Widdy Warnings: The Death of the Author and Men of Business
The first monthly part leaves Mr Jasper and the reader “to ponder on the instalment” we’ve had of Mr Sapsea’s wisdom, an instalment containing his shaped poem (I’m convinced Pete), in eulogy for his wife (or election poster for himself, lovely suggestion Sven). This month Stony Durdles takes up the mantle: “Durdles was making his reflections here when you came up, sir, surrounded by his works, like a popular Author”. Durdles’ artistry comprises the gravestones which he has professionally inscribed, continuing the infusion of death Ben drew out so wonderfully from instalment 1. I can’t help being put in mind of those pictures of Dickens, particularly popular just after his death, of the ‘Author Surrounded by his Works’, the unfinished Dickens Dream by Buss is the most famous of these. This makes me wonder about the extent of the differences between our reading of this novel in the certainty that Dickens dies before completing it (no spoiler intended), and the readings of the first serial readers.

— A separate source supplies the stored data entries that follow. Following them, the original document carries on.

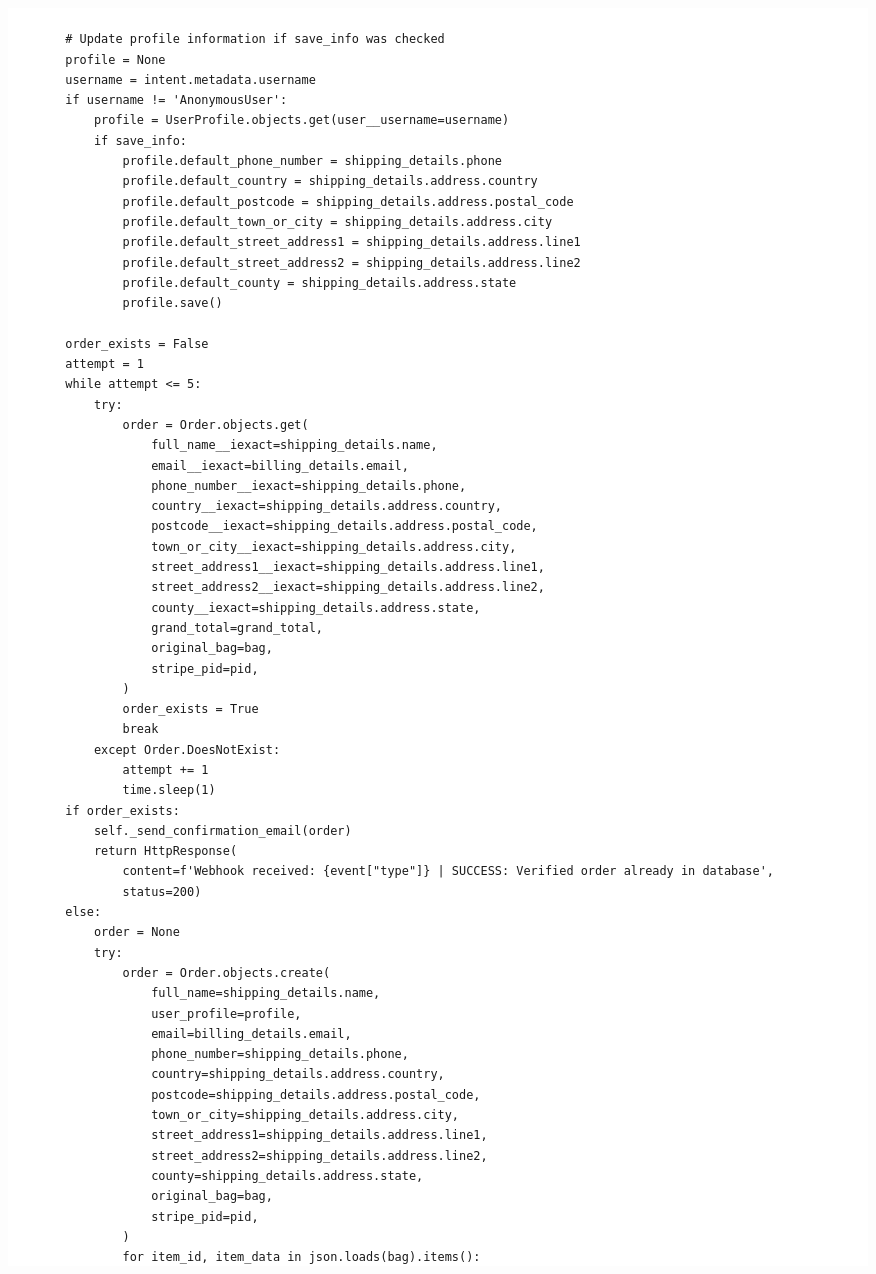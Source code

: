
 ```

        # Update profile information if save_info was checked
        profile = None
        username = intent.metadata.username
        if username != 'AnonymousUser':
            profile = UserProfile.objects.get(user__username=username)
            if save_info:
                profile.default_phone_number = shipping_details.phone
                profile.default_country = shipping_details.address.country
                profile.default_postcode = shipping_details.address.postal_code
                profile.default_town_or_city = shipping_details.address.city
                profile.default_street_address1 = shipping_details.address.line1
                profile.default_street_address2 = shipping_details.address.line2
                profile.default_county = shipping_details.address.state
                profile.save()

        order_exists = False
        attempt = 1
        while attempt <= 5:
            try:
                order = Order.objects.get(
                    full_name__iexact=shipping_details.name,
                    email__iexact=billing_details.email,
                    phone_number__iexact=shipping_details.phone,
                    country__iexact=shipping_details.address.country,
                    postcode__iexact=shipping_details.address.postal_code,
                    town_or_city__iexact=shipping_details.address.city,
                    street_address1__iexact=shipping_details.address.line1,
                    street_address2__iexact=shipping_details.address.line2,
                    county__iexact=shipping_details.address.state,
                    grand_total=grand_total,
                    original_bag=bag,
                    stripe_pid=pid,
                )
                order_exists = True
                break
            except Order.DoesNotExist:
                attempt += 1
                time.sleep(1)
        if order_exists:
            self._send_confirmation_email(order)
            return HttpResponse(
                content=f'Webhook received: {event["type"]} | SUCCESS: Verified order already in database',
                status=200)
        else:
            order = None
            try:
                order = Order.objects.create(
                    full_name=shipping_details.name,
                    user_profile=profile,
                    email=billing_details.email,
                    phone_number=shipping_details.phone,
                    country=shipping_details.address.country,
                    postcode=shipping_details.address.postal_code,
                    town_or_city=shipping_details.address.city,
                    street_address1=shipping_details.address.line1,
                    street_address2=shipping_details.address.line2,
                    county=shipping_details.address.state,
                    original_bag=bag,
                    stripe_pid=pid,
                )
                for item_id, item_data in json.loads(bag).items():
```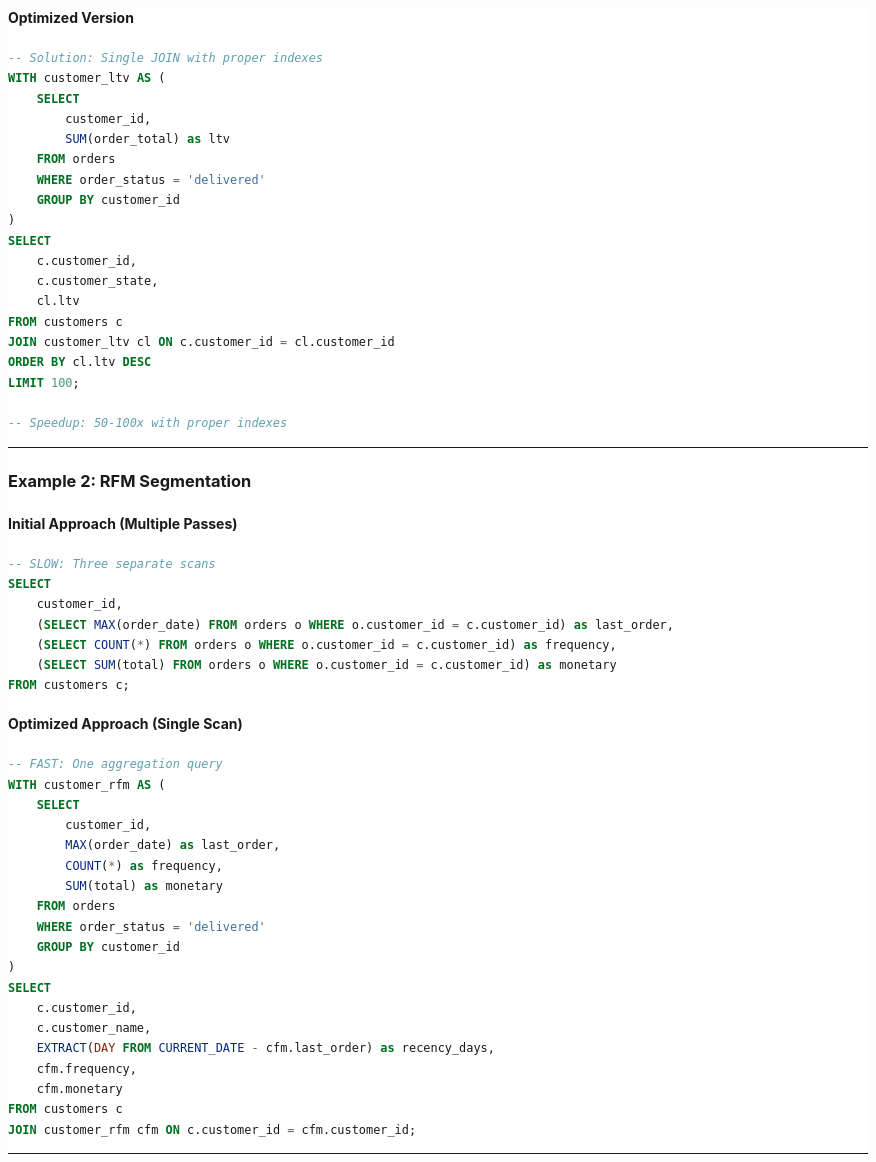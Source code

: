 #### Optimized Version
```sql
-- Solution: Single JOIN with proper indexes
WITH customer_ltv AS (
    SELECT
        customer_id,
        SUM(order_total) as ltv
    FROM orders
    WHERE order_status = 'delivered'
    GROUP BY customer_id
)
SELECT
    c.customer_id,
    c.customer_state,
    cl.ltv
FROM customers c
JOIN customer_ltv cl ON c.customer_id = cl.customer_id
ORDER BY cl.ltv DESC
LIMIT 100;

-- Speedup: 50-100x with proper indexes
```

---

### Example 2: RFM Segmentation

#### Initial Approach (Multiple Passes)
```sql
-- SLOW: Three separate scans
SELECT
    customer_id,
    (SELECT MAX(order_date) FROM orders o WHERE o.customer_id = c.customer_id) as last_order,
    (SELECT COUNT(*) FROM orders o WHERE o.customer_id = c.customer_id) as frequency,
    (SELECT SUM(total) FROM orders o WHERE o.customer_id = c.customer_id) as monetary
FROM customers c;
```

#### Optimized Approach (Single Scan)
```sql
-- FAST: One aggregation query
WITH customer_rfm AS (
    SELECT
        customer_id,
        MAX(order_date) as last_order,
        COUNT(*) as frequency,
        SUM(total) as monetary
    FROM orders
    WHERE order_status = 'delivered'
    GROUP BY customer_id
)
SELECT
    c.customer_id,
    c.customer_name,
    EXTRACT(DAY FROM CURRENT_DATE - cfm.last_order) as recency_days,
    cfm.frequency,
    cfm.monetary
FROM customers c
JOIN customer_rfm cfm ON c.customer_id = cfm.customer_id;
```

---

Set against the deathly hallows is the unfolding plot of the Edwin/Rosa engagement. The star of this instalment for me is Mr Grewgious. The scene he has with Rosa might remind Tale of Two Cities fans of the early meeting between Mr Lorry and Lucie (another layering of the bedrock for regular Dickens readers – great exchange last week on this). I love Dickens’s tender hearted bachelors of business, and the way that he uses such figures to applaud different lives. While Mr Lorry felt he was a bachelor from his cradle, Mr Grewgious says “young ways were never my ways. I was the only offspring of parents far advanced in life, and I half believe I was born advanced in life myself.” Interesting! Thoughts welcome on those figures common in Dickens who feel from birth that their destiny is not a romantic one.
Great description too of Grewgious’ hair, “it was so unlike hair, that it must have been a wig, but for the stupendous improbability of anybody’s voluntarily sporting such a head”. Perhaps he might like Oldridge’s Balm of Columbia, featured in one of the many ads for this month. Working through the advertiser shows the close correlation between goods and services advertised and the key objects and plots of the unfolding novel. The inner face of the wrapper promotes a brand of piano-forte (at the centre of the instalment’s main drama with Rosa’s fainting under Jasper’s gaze), and the first inside page headlines apparel from Jay’s mourning warehouse. Further on enterprising advertisers make a direct connection to the novel, as the ‘Nun’s House’ (another major site of this month’s action) is used to promote a Ladies College in Rochester. More significant connections here for us to tease out I’m sure.
Sorry too long a post – and I’ve not even mentioned the Landlesses . . . A challenge of the monthly reading and blogging vs weekly is the wealth of gems worthy of comment, but at least we have a month to discuss!